Genetic mechanisms of resistance to targeted KRAS inhibition
- bioRxiv. 2025 Aug 4:2025.08.04.668444. doi: 10.1101/2025.08.04.668444.
- 1. Sandra and Edward Meyer Cancer Center, Department of Medicine, Weill Cornell Medicine, New York, NY.
- 2. Weill Cornell Graduate School of Medical Sciences, Weill Cornell Medicine, New York, NY.
- 3. Department of Computer Science, Princeton University, Princeton, NJ.
- 4. Department of Pathology and Laboratory Medicine, Weill Cornell Medicine, New York, NY.
- 5. Department of Surgery, Memorial Sloan Kettering Cancer Center, New York, NY.
- 6. Revolution Medicines, Inc., Redwood City, CA.
- 7. Department of Medicine, Weill Cornell Medicine, New York, NY.
- 8. Department of Biochemistry, Weill Cornell Medicine, New York, NY.
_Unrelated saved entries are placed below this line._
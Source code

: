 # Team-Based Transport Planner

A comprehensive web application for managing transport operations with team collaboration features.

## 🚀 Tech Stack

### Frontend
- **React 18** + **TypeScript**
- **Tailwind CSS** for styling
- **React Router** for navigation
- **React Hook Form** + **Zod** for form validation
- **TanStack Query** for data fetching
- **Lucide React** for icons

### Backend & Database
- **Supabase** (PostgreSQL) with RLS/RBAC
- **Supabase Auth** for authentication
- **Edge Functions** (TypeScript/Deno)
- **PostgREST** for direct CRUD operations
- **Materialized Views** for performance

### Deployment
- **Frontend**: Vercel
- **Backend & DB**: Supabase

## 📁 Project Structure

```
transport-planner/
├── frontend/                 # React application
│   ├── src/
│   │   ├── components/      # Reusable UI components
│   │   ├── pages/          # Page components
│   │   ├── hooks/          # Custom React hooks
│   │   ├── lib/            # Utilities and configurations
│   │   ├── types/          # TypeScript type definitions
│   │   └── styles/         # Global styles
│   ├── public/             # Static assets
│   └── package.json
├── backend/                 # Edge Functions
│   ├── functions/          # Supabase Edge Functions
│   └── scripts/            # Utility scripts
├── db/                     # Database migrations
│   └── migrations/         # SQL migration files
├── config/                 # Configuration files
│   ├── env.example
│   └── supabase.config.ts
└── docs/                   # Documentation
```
KRAS mutations are among the most prevalent oncogenic drivers in non-small cell lung Cancer (NSCLC), yet the mechanisms of therapeutic resistance to KRAS inhibitors in these cancers remains poorly understood. Here, we deploy high-throughput CRISPR base editing screens to systematically map resistance mutations to three mechanistically distinct KRAS-targeted therapies, including KRAS-G12C(OFF) inhibitor (adagrasib), Ras(ON) G12C-selective tri-complex inhibitor (RMC-4998), and Ras(ON) multi-selective tri-complex inhibitor (RMC-7977). Using both a saturation Kras tiling approach and cancer-associated mutation library, we identify common and compound-selective second-site resistance mutations in Kras, as well as gain-of-function and loss-of-function variants across cancer-associated genes that rewire signaling networks in a context-dependent manner. Notably, we identify a recurrent missense mutation in capicua (Cic), that promotes resistance to RMC-7977 in vitro and in vivo. Moreover, we show that targeting NFκB signaling in CIC-mutant cells can resensitize them to Ras pathway inhibition and overcome resistance.